Whilst most fluoroquinolones at a dose of 400 mg produce an AUC of 30 to 40 µg · h/ml, it should be noted that the serum gemifloxacin AUC for a 400-mg dose would be approximately 15 µg · h/ml. Since bioavailability of gemifloxacin is approximately 70% (SmithKline Beecham, unpublished data), this lower AUC of gemifloxacin in serum is likely due to the high volume of distribution, suggestive of extensive distribution into tissues.

Following oral administration of 20- to 800-mg single doses, there were no clinically significant changes in clinical chemistry (including liver function tests), hematology or urinalysis parameters, vital signs, or 12-lead ECG readings in subjects, irrespective of dose.

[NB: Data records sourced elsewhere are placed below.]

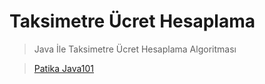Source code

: # Taksimetre Ücret Hesaplama

> Java İle Taksimetre Ücret Hesaplama Algoritması

> [Patika Java101](https://www.patika.dev)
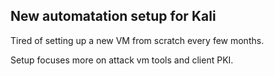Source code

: ## New automatation setup for Kali

Tired of setting up a new VM from scratch every few months.

Setup focuses more on attack vm tools and client PKI. 
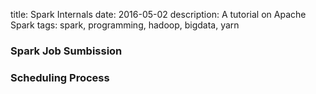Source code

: title: Spark Internals
date: 2016-05-02
description: A tutorial on Apache Spark
tags: spark, programming, hadoop, bigdata, yarn

### Spark Job Sumbission


### Scheduling Process





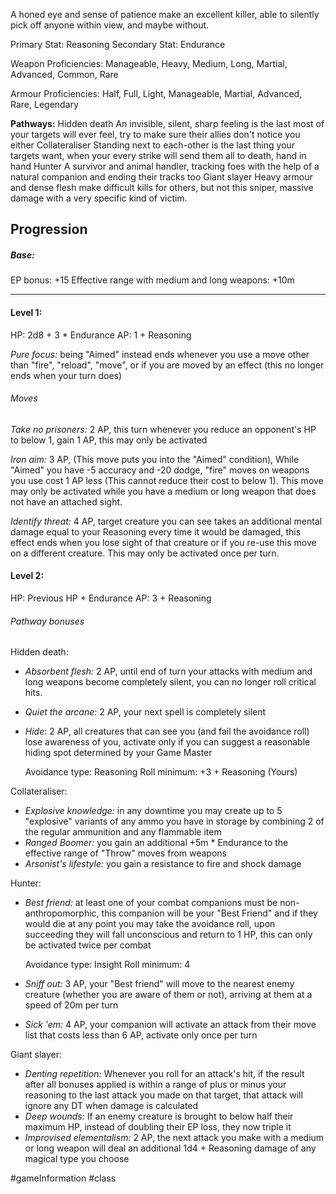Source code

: A honed eye and sense of patience make an excellent killer, able to silently pick off anyone within view, and maybe without.

Primary Stat: Reasoning
Secondary Stat: Endurance

Weapon Proficiencies: Manageable, Heavy, Medium, Long, Martial, Advanced, Common, Rare

Armour Proficiencies: Half, Full, Light, Manageable, Martial, Advanced, Rare, Legendary

**Pathways:**
Hidden death
	An invisible, silent, sharp feeling is the last most of your targets will ever feel, try to make sure their allies don't notice you either
Collateraliser
	Standing next to each-other is the last thing your targets want, when your every strike will send them all to death, hand in hand
Hunter
	A survivor and animal handler, tracking foes with the help of a natural companion and ending their tracks too
Giant slayer
	Heavy armour and dense flesh make difficult kills for others, but not this sniper, massive damage with a very specific kind of victim.

## Progression

##### Base:
EP bonus: +15
Effective range with medium and long weapons: +10m

---
#### Level 1:

HP: 2d8 + 3 * Endurance
AP: 1 + Reasoning

*Pure focus:* being "Aimed" instead ends whenever you use a move other than "fire", "reload", "move", or if you are moved by an effect (this no longer ends when your turn does)
###### Moves
*Take no prisoners:* 2 AP, this turn whenever you reduce an opponent's HP to below 1, gain 1 AP, this may only be activated 

*Iron aim:* 3 AP, (This move puts you into the "Aimed" condition), While "Aimed" you have -5 accuracy and -20 dodge, "fire" moves on weapons you use cost 1 AP less (This cannot reduce their cost to below 1). This move may only be activated while you have a medium or long weapon that does not have an attached sight.

*Identify threat:* 4 AP, target creature you can see takes an additional mental damage equal to your Reasoning every time it would be damaged, this effect ends when you lose sight of that creature or if you re-use this move on a different creature. This may only be activated once per turn.

#### Level 2:

HP: Previous HP + Endurance
AP: 3 + Reasoning

###### Pathway bonuses

Hidden death: 
- *Absorbent flesh:* 2 AP, until end of turn your attacks with medium and long weapons become completely silent, you can no longer roll critical hits.
- *Quiet the arcane:* 2 AP, your next spell is completely silent
- *Hide:* 2 AP, all creatures that can see you (and fail the avoidance roll) lose awareness of you, activate only if you can suggest a reasonable hiding spot determined by your Game Master

  Avoidance type: Reasoning
  Roll minimum: +3 + Reasoning (Yours)


Collateraliser:
- *Explosive knowledge:* in any downtime you may create up to 5 "explosive" variants of any ammo you have in storage by combining 2 of the regular ammunition and any flammable item
- *Ranged Boomer:* you gain an additional +5m * Endurance to the effective range of "Throw" moves from weapons
- *Arsonist's lifestyle:* you gain a resistance to fire and shock damage

Hunter:
- *Best friend:* at least one of your combat companions must be non-anthropomorphic, this companion will be your "Best Friend" and if they would die at any point you may take the avoidance roll, upon succeeding they will fall unconscious and return to 1 HP, this can only be activated twice per combat

  Avoidance type: Insight
  Roll minimum: 4
- *Sniff out:* 3 AP, your "Best friend" will move to the nearest enemy creature (whether you are aware of them or not), arriving at them at a speed of 20m per turn
- *Sick 'em:* 4 AP, your companion will activate an attack from their move list that costs less than 6 AP, activate only once per turn

Giant slayer:
- *Denting repetition:* Whenever you roll for an attack's hit, if the result after all bonuses applied is within a range of plus or minus your reasoning to the last attack you made on that target, that attack will ignore any DT when damage is calculated
- *Deep wounds:* If an enemy creature is brought to below half their maximum HP, instead of doubling their EP loss, they now triple it
- *Improvised elementalism:* 2 AP, the next attack you make with a medium or long weapon will deal an additional 1d4 + Reasoning damage of any magical type you choose


#gameInformation #class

Elevations of liver function test parameters are reported with many fluoroquinolones; however, there were no clinically significant changes in liver function test results during either single-dose study. Similarly, older quinolones have been associated with dermatological reactions, such as skin rashes; however, during both studies there was no occurrence of an erythematous or macropapular rash of likely, suspected, or probable relationship to the study medication. In these limited numbers of healthy male subjects, all doses of gemifloxacin were very well tolerated.

In conclusion, the results of these studies, combined with the antibacterial spectrum and potency of gemifloxacin (1, 2, 5, 6; Felmingham et al., 21st Int. Congr. Chemother.), support the further investigation of once-daily administration of this antimicrobial for indications such as respiratory tract and urinary tract infections.